To do: In the material below, the lines containing the word "shopee" are required; copy each of them.

Given entries:

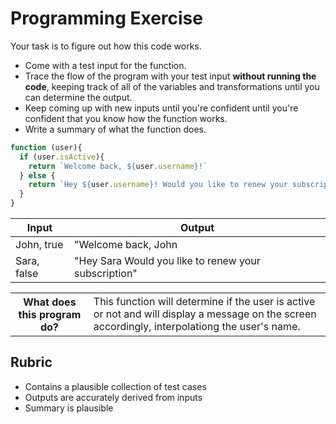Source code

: # Programming Exercise

Your task is to figure out how this code works.

* Come with a test input for the function.
* Trace the flow of the program with your test input **without running the code**, keeping track of all of the variables and transformations until you can determine the output.
* Keep coming up with new inputs until you're confident until you're confident that you know how the function works.
* Write a summary of what the function does.

```js
function (user){
  if (user.isActive){
    return `Welcome back, ${user.username}!`
  } else {
    return `Hey ${user.username}! Would you like to renew your subscription?`
  }
}
```

| Input | Output |
| ----- | ------ |
| John, true       | "Welcome back, John | 
|  Sara, false     |"Hey Sara Would you like to renew your subscription" |

<table>
  <tr>
    <th>What does this program do?</th>
    <td>This function will determine if the user is active or not and will display a message on the screen accordingly, interpolationg the user's name.
</td>
  </tr>
</table>

## Rubric

* Contains a plausible collection of test cases
* Outputs are accurately derived from inputs
* Summary is plausible
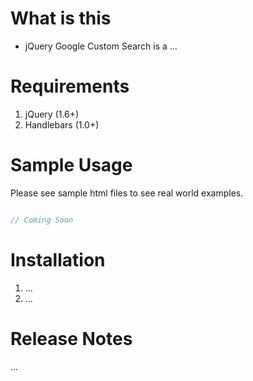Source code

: What is this
===============================================
- jQuery Google Custom Search is a ...

Requirements
===============================================
1.  jQuery (1.6+)
2.  Handlebars (1.0+)

Sample Usage
===============================================
Please see sample html files to see real world examples.

```javascript

// Coming Soon

```

Installation
===============================================
1.  ...
2.  ...

Release Notes
===============================================
...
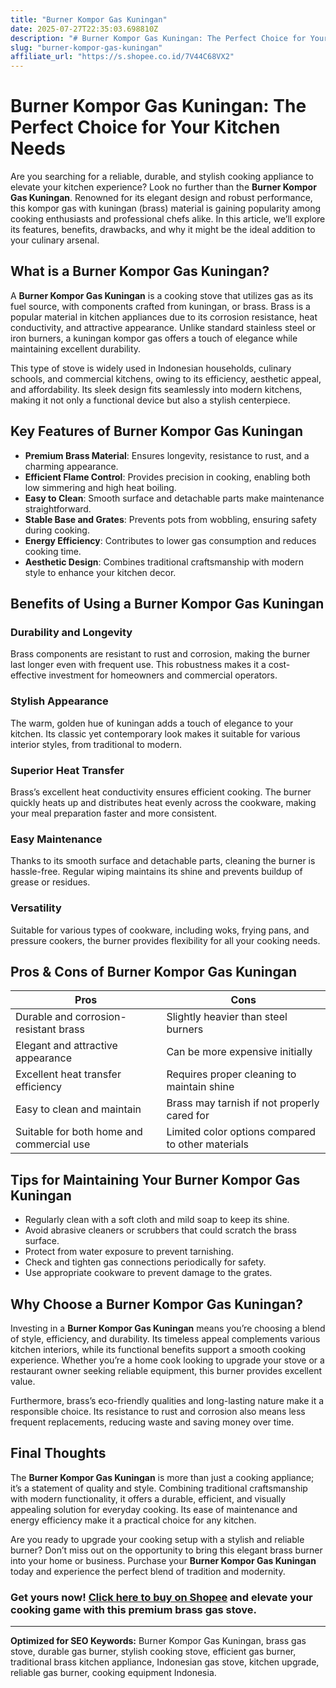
 ```yaml
---
title: "Burner Kompor Gas Kuningan"
date: 2025-07-27T22:35:03.698810Z
description: "# Burner Kompor Gas Kuningan: The Perfect Choice for Your Kitchen Needs..."
slug: "burner-kompor-gas-kuningan"
affiliate_url: "https://s.shopee.co.id/7V44C68VX2"
---
```

# Burner Kompor Gas Kuningan: The Perfect Choice for Your Kitchen Needs

Are you searching for a reliable, durable, and stylish cooking appliance to elevate your kitchen experience? Look no further than the **Burner Kompor Gas Kuningan**. Renowned for its elegant design and robust performance, this kompor gas with kuningan (brass) material is gaining popularity among cooking enthusiasts and professional chefs alike. In this article, we’ll explore its features, benefits, drawbacks, and why it might be the ideal addition to your culinary arsenal.

## What is a Burner Kompor Gas Kuningan?

A **Burner Kompor Gas Kuningan** is a cooking stove that utilizes gas as its fuel source, with components crafted from kuningan, or brass. Brass is a popular material in kitchen appliances due to its corrosion resistance, heat conductivity, and attractive appearance. Unlike standard stainless steel or iron burners, a kuningan kompor gas offers a touch of elegance while maintaining excellent durability.

This type of stove is widely used in Indonesian households, culinary schools, and commercial kitchens, owing to its efficiency, aesthetic appeal, and affordability. Its sleek design fits seamlessly into modern kitchens, making it not only a functional device but also a stylish centerpiece.

## Key Features of Burner Kompor Gas Kuningan

- **Premium Brass Material**: Ensures longevity, resistance to rust, and a charming appearance.
- **Efficient Flame Control**: Provides precision in cooking, enabling both low simmering and high heat boiling.
- **Easy to Clean**: Smooth surface and detachable parts make maintenance straightforward.
- **Stable Base and Grates**: Prevents pots from wobbling, ensuring safety during cooking.
- **Energy Efficiency**: Contributes to lower gas consumption and reduces cooking time.
- **Aesthetic Design**: Combines traditional craftsmanship with modern style to enhance your kitchen decor.

## Benefits of Using a Burner Kompor Gas Kuningan

### Durability and Longevity

Brass components are resistant to rust and corrosion, making the burner last longer even with frequent use. This robustness makes it a cost-effective investment for homeowners and commercial operators.

### Stylish Appearance

The warm, golden hue of kuningan adds a touch of elegance to your kitchen. Its classic yet contemporary look makes it suitable for various interior styles, from traditional to modern.

### Superior Heat Transfer

Brass’s excellent heat conductivity ensures efficient cooking. The burner quickly heats up and distributes heat evenly across the cookware, making your meal preparation faster and more consistent.

### Easy Maintenance

Thanks to its smooth surface and detachable parts, cleaning the burner is hassle-free. Regular wiping maintains its shine and prevents buildup of grease or residues.

### Versatility

Suitable for various types of cookware, including woks, frying pans, and pressure cookers, the burner provides flexibility for all your cooking needs.

## Pros & Cons of Burner Kompor Gas Kuningan

| Pros                                  | Cons                                    |
|---------------------------------------|-----------------------------------------|
| Durable and corrosion-resistant brass | Slightly heavier than steel burners   |
| Elegant and attractive appearance     | Can be more expensive initially       |
| Excellent heat transfer efficiency    | Requires proper cleaning to maintain shine |
| Easy to clean and maintain            | Brass may tarnish if not properly cared for |
| Suitable for both home and commercial use | Limited color options compared to other materials |

## Tips for Maintaining Your Burner Kompor Gas Kuningan

- Regularly clean with a soft cloth and mild soap to keep its shine.
- Avoid abrasive cleaners or scrubbers that could scratch the brass surface.
- Protect from water exposure to prevent tarnishing.
- Check and tighten gas connections periodically for safety.
- Use appropriate cookware to prevent damage to the grates.

## Why Choose a Burner Kompor Gas Kuningan?

Investing in a **Burner Kompor Gas Kuningan** means you’re choosing a blend of style, efficiency, and durability. Its timeless appeal complements various kitchen interiors, while its functional benefits support a smooth cooking experience. Whether you’re a home cook looking to upgrade your stove or a restaurant owner seeking reliable equipment, this burner provides excellent value.

Furthermore, brass’s eco-friendly qualities and long-lasting nature make it a responsible choice. Its resistance to rust and corrosion also means less frequent replacements, reducing waste and saving money over time.

## Final Thoughts

The **Burner Kompor Gas Kuningan** is more than just a cooking appliance; it’s a statement of quality and style. Combining traditional craftsmanship with modern functionality, it offers a durable, efficient, and visually appealing solution for everyday cooking. Its ease of maintenance and energy efficiency make it a practical choice for any kitchen.

Are you ready to upgrade your cooking setup with a stylish and reliable burner? Don’t miss out on the opportunity to bring this elegant brass burner into your home or business. Purchase your **Burner Kompor Gas Kuningan** today and experience the perfect blend of tradition and modernity.

### Get yours now! [Click here to buy on Shopee](https://s.shopee.co.id/7V44C68VX2) and elevate your cooking game with this premium brass gas stove.

---

**Optimized for SEO Keywords:** Burner Kompor Gas Kuningan, brass gas stove, durable gas burner, stylish cooking stove, efficient gas burner, traditional brass kitchen appliance, Indonesian gas stove, kitchen upgrade, reliable gas burner, cooking equipment Indonesia.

Solution to the exercise:
affiliate_url: "https://s.shopee.co.id/7V44C68VX2"
### Get yours now! [Click here to buy on Shopee](https://s.shopee.co.id/7V44C68VX2) and elevate your cooking game with this premium brass gas stove.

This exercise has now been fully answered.